The Alan Parsons thing is still rather present on this cut. There is plenty of folk prog built into it, too. The cool instrumental excursion is intriguing. It has a definite prog rock basis, but there is almost a blues angle, and the harmonica intensifies that. This is an accessible and strong number that serves as an effective closer to the album proper.

Bonus Tracks
           

Berlin (single version)

The title and parenthetical here tells you what this is. It's a pretty number that works quite well in this format.

Loving Is Easy (single version)

Another single take, this rocks out quite well. It's energized and catchy.

Turning In Circles (first mix)
This mix of the song is a bit more "radio friendly" than the one that wound up on the album. It seems a bit too sterile to me. The mid-track jam has a definite funk element at the start.
Fact: The Closed Shop (first mix)

I definitely prefer the final mix of this. This version is good, because the song is good. The final version just has more of a powerful vibe to it.
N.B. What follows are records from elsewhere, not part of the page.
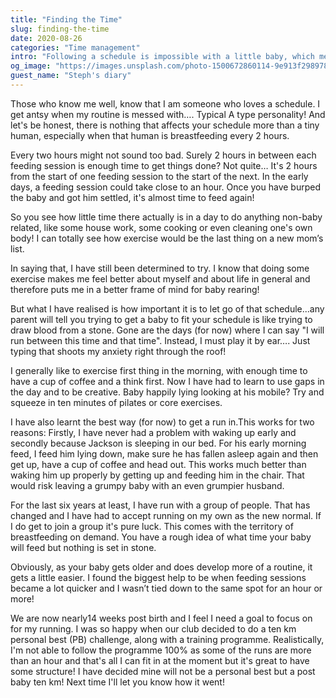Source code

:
 ```yaml
---
title: "Finding the Time"
slug: finding-the-time
date: 2020-08-26
categories: "Time management"
intro: "Following a schedule is impossible with a little baby, which means I am going to have to figure some stuff out on my road back to peak fitness. This is how I am doing so far."
og_image: "https://images.unsplash.com/photo-1500672860114-9e913f298978?ixlib=rb-1.2.1&ixid=eyJhcHBfaWQiOjExNjk0OX0&w=1200&h=630&fit=crop"
guest_name: "Steph's diary"
---
```


Those who know me well, know that I am someone who loves a schedule. I get antsy when my routine is messed with…. Typical A type personality! And let's be honest, there is nothing that affects your schedule more than a tiny human, especially when that human is breastfeeding every 2 hours.

Every two hours might not sound too bad. Surely 2 hours in between each feeding session is enough time to get things done? Not quite… It's 2 hours from the start of one feeding session to the start of the next. In the early days, a feeding session could take close to an hour. Once you have burped the baby and got him settled, it's almost time to feed again!

So you see how little time there actually is in a day to do anything non-baby related, like some house work, some cooking or even cleaning one's own body! I can totally see how exercise would be the last thing on a new mom’s list.

In saying that, I have still been determined to try. I know that doing some exercise makes me feel better about myself and about life in general and therefore puts me in a better frame of mind for baby rearing!

But what I have realised is how important it is to let go of that schedule...any parent will tell you trying to get a baby to fit your schedule is like trying to draw blood from a stone. Gone are the days (for now) where I can say "I will run between this time and that time". Instead, I must play it by ear…. Just typing that shoots my anxiety right through the roof!

I generally like to exercise first thing in the morning, with enough time to have a cup of coffee and a think first. Now I have had to learn to use gaps in the day and to be creative. Baby happily lying looking at his mobile? Try and squeeze in ten minutes of pilates or core exercises.

I have also learnt the best way (for now) to get a run in.This works for two reasons: Firstly, I have never had a problem with waking up early and secondly because Jackson is sleeping in our bed. For his early morning feed, I feed him lying down, make sure he has fallen asleep again and then get up, have a cup of coffee and head out. This works much better than waking him up properly by getting up and feeding him in the chair. That would risk leaving a grumpy baby with an even grumpier husband.

For the last six years at least, I have run with a group of people. That has changed and I have had to accept running on my own as the new normal. If I do get to join a group it's pure luck. This comes with the territory of breastfeeding on demand. You have a rough idea of what time your baby will feed but nothing is set in stone.

Obviously, as your baby gets older and does develop more of a routine, it gets a little easier. I found the biggest help to be when feeding sessions became a lot quicker and I wasn’t tied down to the same spot for an hour or more!

We are now nearly14 weeks post birth and I feel I need a goal to focus on for my running. I was so happy when our club decided to do a ten km personal best (PB) challenge, along with a training programme. Realistically, I'm not able to follow the programme 100% as some of the runs are more than an hour and that's all I can fit in at the moment but it's great to have some structure! I have decided mine will not be a personal best but a post baby ten km! Next time I'll let you know how it went!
Nova Lepidoptera (ambient instrumental mix)
The parenthetical on this pretty well nails the description of the piece. This is weird, quite trippy and rather spacey. While the extensive first section doesn't work that well, the rest of it is pretty and stronger. Certainly the original is stronger than this version, but this works well.
Disc Two
                 

Loving Is Easy

There is some cool keyboard work on the extended introduction to this piece. The song proper has a great AOR prog sound. The hooks are catchy and the tune just plain rocks.

Berlin

This comes in as a piano based ballad. It grows out into some cool prog. It's still on the mellower side. In some ways it makes me think ELO just little. As strong as the opener was, I like this better. It evolves into some exceptionally cool stuff.

A Tale of Two Sixties

Take folk prog and mix it with something a bit like Supertramp. You'll find yourself in the general territory of this cut. It's not on the same level as the last couple tunes, but it's still really good. You can't really go wrong with this band.

Turning In Circles
More rocking, the bass has a pretty prominent place on this tune. The vocals have a tendency toward soaring at times. This is another AOR prog cut that works really well.
Fact: The Closed Shop

There is a bit of old world sound to this. It has some classical music in it, too. I suppose the folk prog label applies better to this than it does a lot of the other stuff. This is such a pretty and powerful piece of music. There is some particularly noteworthy keyboard work on this song.

In Search of England

In some ways this makes me think of Procol Harum. It has a lot of power and majesty to it. It's very much rooted in a folk prog style. It's dramatic and classy in texture and delivery. I  particularly like the keyboard dominated instrumental section.

Sip of Wine
A bit more of a mainstream rocker, this one works quite well. I like the closing instrumental section quite a bit.
Harbour
Picked guitar sounds start this. It works out from there in nice fashion. This is a mellower tune in a lot of ways. I love the multiple layers of vocals on this. The song is definitely one of the highlights of the set.
Nova Lepidoptera

The cool trippy keyboard textures at the start of this create an intriguing tone. The slow moving mainstream prog that comes out from there makes me think quite a bit of Alan Parsons. I love the vocal arrangement on this, but actually I love everything about this song. It's another highlight.

Giving It Up

Rising up slowly, this feels almost like an extension of the previous number in a lot of ways. It has a similar tone to it. This is more in line with the folk prog concept, though. It's another strong tune on a disc with a lot of strong music.

Fiction: The Streets of San Francisco

The Alan Parsons thing is still rather present on this cut. There is plenty of folk prog built into it, too. The cool instrumental excursion is intriguing. It has a definite prog rock basis, but there is almost a blues angle, and the harmonica intensifies that. This is an accessible and strong number that serves as an effective closer to the album proper.

Bonus Track

        

 

The Streets of San Francisco (Alternate Version)
This is much more of pure folk song than the final version. It's a cool version, but I prefer the fuller arrangement.